[Plain-text document sources]
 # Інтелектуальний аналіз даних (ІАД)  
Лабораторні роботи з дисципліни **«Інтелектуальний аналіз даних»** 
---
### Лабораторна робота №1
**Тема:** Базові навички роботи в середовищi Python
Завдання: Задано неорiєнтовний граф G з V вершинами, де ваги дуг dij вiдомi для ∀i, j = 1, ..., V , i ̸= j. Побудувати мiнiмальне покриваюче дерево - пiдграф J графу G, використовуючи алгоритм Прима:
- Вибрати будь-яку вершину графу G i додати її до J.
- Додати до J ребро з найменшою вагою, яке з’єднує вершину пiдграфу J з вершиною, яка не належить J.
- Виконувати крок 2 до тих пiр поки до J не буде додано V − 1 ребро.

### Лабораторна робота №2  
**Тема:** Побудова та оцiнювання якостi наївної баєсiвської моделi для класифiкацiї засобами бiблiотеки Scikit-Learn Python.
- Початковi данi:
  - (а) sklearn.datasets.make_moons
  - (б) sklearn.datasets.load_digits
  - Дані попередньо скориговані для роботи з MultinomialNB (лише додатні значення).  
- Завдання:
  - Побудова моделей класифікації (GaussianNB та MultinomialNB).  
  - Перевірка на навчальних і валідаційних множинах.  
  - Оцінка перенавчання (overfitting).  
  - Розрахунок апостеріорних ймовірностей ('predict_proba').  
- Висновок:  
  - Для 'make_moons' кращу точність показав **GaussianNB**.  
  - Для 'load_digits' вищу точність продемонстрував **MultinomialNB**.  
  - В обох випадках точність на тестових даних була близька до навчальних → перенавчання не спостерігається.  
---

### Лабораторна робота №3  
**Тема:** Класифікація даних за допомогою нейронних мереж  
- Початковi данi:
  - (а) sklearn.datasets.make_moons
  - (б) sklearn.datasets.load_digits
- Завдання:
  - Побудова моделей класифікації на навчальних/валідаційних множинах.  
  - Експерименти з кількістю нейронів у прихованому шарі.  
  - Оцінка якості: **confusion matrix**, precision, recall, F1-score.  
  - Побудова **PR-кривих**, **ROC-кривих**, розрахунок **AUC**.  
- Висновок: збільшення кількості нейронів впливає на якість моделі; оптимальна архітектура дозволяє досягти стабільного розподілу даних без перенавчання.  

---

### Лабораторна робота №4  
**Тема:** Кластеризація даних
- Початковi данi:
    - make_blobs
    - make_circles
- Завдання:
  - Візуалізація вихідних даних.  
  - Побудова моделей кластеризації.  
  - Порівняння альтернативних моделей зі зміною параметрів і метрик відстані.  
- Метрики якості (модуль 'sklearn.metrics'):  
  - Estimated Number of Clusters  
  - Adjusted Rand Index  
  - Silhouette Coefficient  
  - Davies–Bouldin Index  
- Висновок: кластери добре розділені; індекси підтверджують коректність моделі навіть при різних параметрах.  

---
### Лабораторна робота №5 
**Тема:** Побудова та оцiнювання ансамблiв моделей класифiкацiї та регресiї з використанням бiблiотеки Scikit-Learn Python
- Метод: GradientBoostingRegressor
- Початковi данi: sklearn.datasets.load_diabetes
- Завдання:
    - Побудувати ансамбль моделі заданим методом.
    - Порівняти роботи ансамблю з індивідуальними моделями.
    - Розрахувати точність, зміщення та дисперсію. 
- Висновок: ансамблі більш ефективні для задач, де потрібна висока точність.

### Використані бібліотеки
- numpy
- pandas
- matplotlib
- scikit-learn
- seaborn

Exercise directions:
Send back the lines of the records word for word, from the very first through the line containing "в середовищi Python".

Answer section:
 # Інтелектуальний аналіз даних (ІАД)  
Лабораторні роботи з дисципліни **«Інтелектуальний аналіз даних»** 
---
### Лабораторна робота №1
**Тема:** Базові навички роботи в середовищi Python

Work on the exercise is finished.